### GOAL OF THE EXERCISE
If a line below contains the string "anterior", copy it out.

### Dataset records
++++++

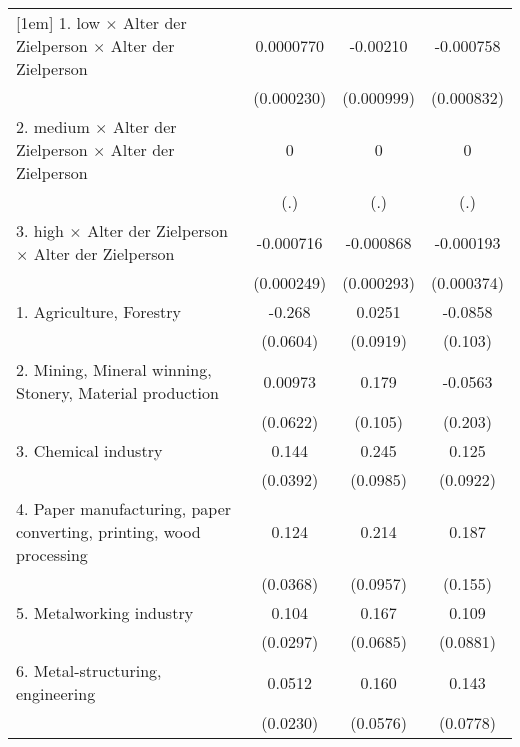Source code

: {\begin{tabular}{l*{3}{c}}
[1em]
1. low $\times$ Alter der Zielperson $\times$ Alter der Zielperson&   0.0000770         &    -0.00210\sym{*}  &   -0.000758         \\
                    &  (0.000230)         &  (0.000999)         &  (0.000832)         \\
[1em]
2. medium $\times$ Alter der Zielperson $\times$ Alter der Zielperson&           0         &           0         &           0         \\
                    &         (.)         &         (.)         &         (.)         \\
[1em]
3. high $\times$ Alter der Zielperson $\times$ Alter der Zielperson&   -0.000716\sym{**} &   -0.000868\sym{**} &   -0.000193         \\
                    &  (0.000249)         &  (0.000293)         &  (0.000374)         \\
[1em]
1. Agriculture, Forestry&      -0.268\sym{***}&      0.0251         &     -0.0858         \\
                    &    (0.0604)         &    (0.0919)         &     (0.103)         \\
[1em]
2. Mining, Mineral winning, Stonery, Material production&     0.00973         &       0.179         &     -0.0563         \\
                    &    (0.0622)         &     (0.105)         &     (0.203)         \\
[1em]
3. Chemical industry&       0.144\sym{***}&       0.245\sym{*}  &       0.125         \\
                    &    (0.0392)         &    (0.0985)         &    (0.0922)         \\
[1em]
4. Paper manufacturing, paper converting, printing, wood processing&       0.124\sym{***}&       0.214\sym{*}  &       0.187         \\
                    &    (0.0368)         &    (0.0957)         &     (0.155)         \\
[1em]
5. Metalworking industry&       0.104\sym{***}&       0.167\sym{*}  &       0.109         \\
                    &    (0.0297)         &    (0.0685)         &    (0.0881)         \\
[1em]
6. Metal-structuring, engineering&      0.0512\sym{*}  &       0.160\sym{**} &       0.143         \\
                    &    (0.0230)         &    (0.0576)         &    (0.0778)         \\

\end{tabular}}
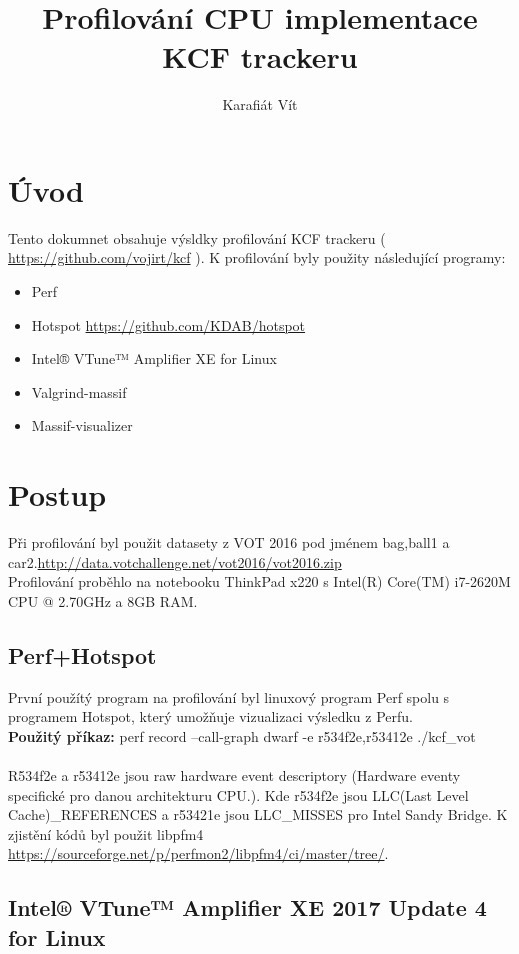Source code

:\documentclass{article}
\title{Profilování CPU implementace KCF trackeru}
\author{Karafiát Vít}
\begin{document}
\maketitle
\newpage
\tableofcontents
\newpage
{}
	
\section{Úvod}
Tento dokumnet obsahuje výsldky profilování KCF trackeru ( \url{https://github.com/vojirt/kcf} ). K profilování byly použity následující programy:
\begin{itemize}
	\item Perf
	\item Hotspot \url{https://github.com/KDAB/hotspot}
	\item Intel® VTune™ Amplifier XE for Linux
	\item Valgrind-massif
	\item Massif-visualizer
\end{itemize}

\section{Postup}
Při profilování byl použit datasety z VOT 2016 pod jménem bag,ball1 a car2.\url{http://data.votchallenge.net/vot2016/vot2016.zip}\\
Profilování proběhlo na notebooku ThinkPad x220 s Intel(R) Core(TM) i7-2620M CPU @ 2.70GHz a 8GB RAM.

\subsection{Perf+Hotspot}
\label{Perf}
První použítý program na profilování byl linuxový program Perf spolu s programem Hotspot, který umožňuje vizualizaci výsledku z Perfu.\\
\newline
\textbf{Použitý příkaz:} perf record --call-graph dwarf -e r534f2e,r53412e ./kcf\_vot\\\\
R534f2e a r53412e jsou raw hardware event descriptory (Hardware eventy specifické pro danou architekturu CPU.). Kde r534f2e jsou LLC(Last Level Cache)\_REFERENCES a r53421e jsou LLC\_MISSES pro Intel Sandy Bridge. K zjistění kódů byl použit libpfm4 \url{https://sourceforge.net/p/perfmon2/libpfm4/ci/master/tree/}.

\subsection{Intel® VTune™ Amplifier XE 2017 Update 4 for Linux}
\end{document}
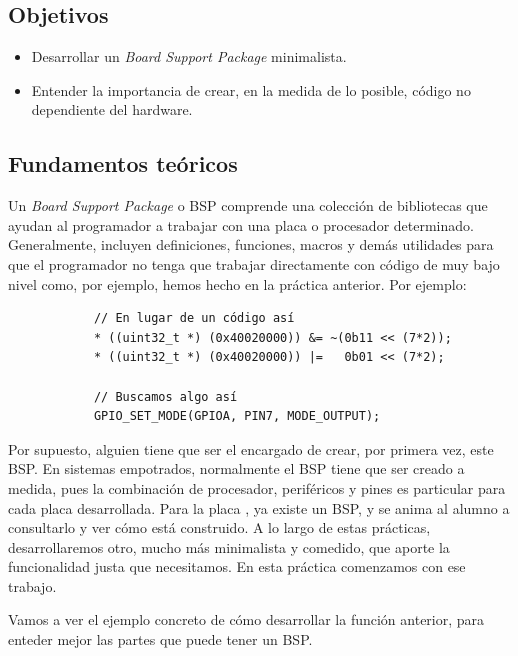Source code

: \documentclass[../main.tex]{subfiles}
\begin{document}

    \subsection{Objetivos}
        \begin{itemize}
            \item Desarrollar un \textit{Board Support Package} minimalista.
            \item Entender la importancia de crear, en la medida de lo posible, código no dependiente del hardware.
        \end{itemize}

    \subsection{Fundamentos teóricos}
       
        Un \textit{Board Support Package} o BSP comprende una colección de bibliotecas que ayudan al programador a trabajar con una placa o procesador determinado. Generalmente, incluyen definiciones, funciones, macros y demás utilidades para que el programador no tenga que trabajar directamente con código de muy bajo nivel como, por ejemplo, hemos hecho en la práctica anterior. Por ejemplo:

        \begin{lstlisting}
            // En lugar de un código así
            * ((uint32_t *) (0x40020000)) &= ~(0b11 << (7*2));
            * ((uint32_t *) (0x40020000)) |=   0b01 << (7*2);

            // Buscamos algo así
            GPIO_SET_MODE(GPIOA, PIN7, MODE_OUTPUT);
        \end{lstlisting}

        Por supuesto, alguien tiene que ser el encargado de crear, por primera vez, este BSP. En sistemas empotrados, normalmente el BSP tiene que ser creado a medida, pues la combinación de procesador, periféricos y pines es particular para cada placa desarrollada. Para la placa \BOARD, ya existe un BSP, y se anima al alumno a consultarlo y ver cómo está construido. A lo largo de estas prácticas, desarrollaremos otro, mucho más minimalista y comedido, que aporte la funcionalidad justa que necesitamos. En esta práctica comenzamos con ese trabajo.

        Vamos a ver el ejemplo concreto de cómo desarrollar la función anterior, para enteder mejor las partes que puede tener un BSP. 
\end{document}
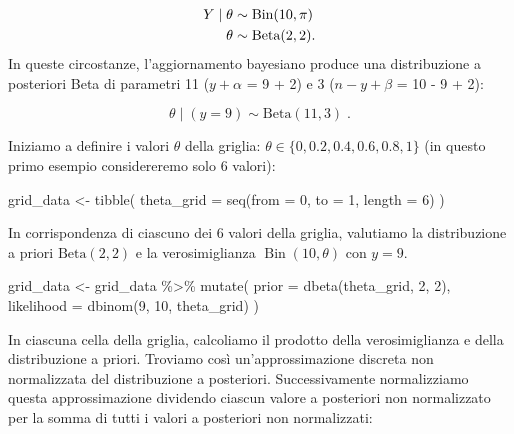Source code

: \documentclass[
]{memoir}
\newenvironment{Shaded}{\begin{snugshade}}{\end{snugshade}}
\newcommand{\AttributeTok}[1]{\textcolor[rgb]{0.77,0.63,0.00}{#1}}
\newcommand{\DecValTok}[1]{\textcolor[rgb]{0.00,0.00,0.81}{#1}}
\newcommand{\FunctionTok}[1]{\textcolor[rgb]{0.00,0.00,0.00}{#1}}
\newcommand{\NormalTok}[1]{#1}
\newcommand{\OtherTok}[1]{\textcolor[rgb]{0.56,0.35,0.01}{#1}}
\newcommand{\SpecialCharTok}[1]{\textcolor[rgb]{0.00,0.00,0.00}{#1}}
\DeclareMathOperator{\Bin}{Bin} %
\begin{document}
\begin{align}
Y \mid \theta & \sim \text{Bin}(10, \pi) \notag\\
\theta & \sim \mbox{Beta}(2, 2).
\end{align}
In queste circostanze, l'aggiornamento bayesiano produce una distribuzione a posteriori Beta di parametri 11 (\(y + \alpha\) = 9 + 2) e 3 (\(n - y + \beta\) = 10 - 9 + 2):

\begin{equation}
\theta \mid (y = 9) \sim \mbox{Beta}(11, 3) \; .
\end{equation}

Iniziamo a definire i valori \(\theta\) della griglia: \(\theta \in \{0, 0.2, 0.4, 0.6, 0.8, 1\}\) (in questo primo esempio considereremo solo 6 valori):

\begin{Shaded}
\begin{Highlighting}[]
\NormalTok{grid\_data }\OtherTok{\textless{}{-}} \FunctionTok{tibble}\NormalTok{(}
  \AttributeTok{theta\_grid =} \FunctionTok{seq}\NormalTok{(}\AttributeTok{from =} \DecValTok{0}\NormalTok{, }\AttributeTok{to =} \DecValTok{1}\NormalTok{, }\AttributeTok{length =} \DecValTok{6}\NormalTok{)}
\NormalTok{)}
\end{Highlighting}
\end{Shaded}

\noindent
In corrispondenza di ciascuno dei 6 valori della griglia, valutiamo la distribuzione a priori \(\mbox{Beta}(2, 2)\) e la verosimiglianza \(\Bin(10, \theta)\) con \(y = 9\).

\begin{Shaded}
\begin{Highlighting}[]
\NormalTok{grid\_data }\OtherTok{\textless{}{-}}\NormalTok{ grid\_data }\SpecialCharTok{\%\textgreater{}\%}
  \FunctionTok{mutate}\NormalTok{(}
    \AttributeTok{prior =} \FunctionTok{dbeta}\NormalTok{(theta\_grid, }\DecValTok{2}\NormalTok{, }\DecValTok{2}\NormalTok{),}
    \AttributeTok{likelihood =} \FunctionTok{dbinom}\NormalTok{(}\DecValTok{9}\NormalTok{, }\DecValTok{10}\NormalTok{, theta\_grid)}
\NormalTok{  )}
\end{Highlighting}
\end{Shaded}

\noindent
In ciascuna cella della griglia, calcoliamo il prodotto della verosimiglianza e della distribuzione a priori. Troviamo così un'approssimazione discreta non normalizzata del distribuzione a posteriori. Successivamente normalizziamo questa approssimazione dividendo ciascun valore a posteriori non normalizzato per la somma di tutti i valori a posteriori non normalizzati:
\end{document}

++++++

### TASK RESULT
        Un \textit{Board Support Package} o BSP comprende una colección de bibliotecas que ayudan al programador a trabajar con una placa o procesador determinado. Generalmente, incluyen definiciones, funciones, macros y demás utilidades para que el programador no tenga que trabajar directamente con código de muy bajo nivel como, por ejemplo, hemos hecho en la práctica anterior. Por ejemplo:
        Vamos a ver el ejemplo concreto de cómo desarrollar la función anterior, para enteder mejor las partes que puede tener un BSP. 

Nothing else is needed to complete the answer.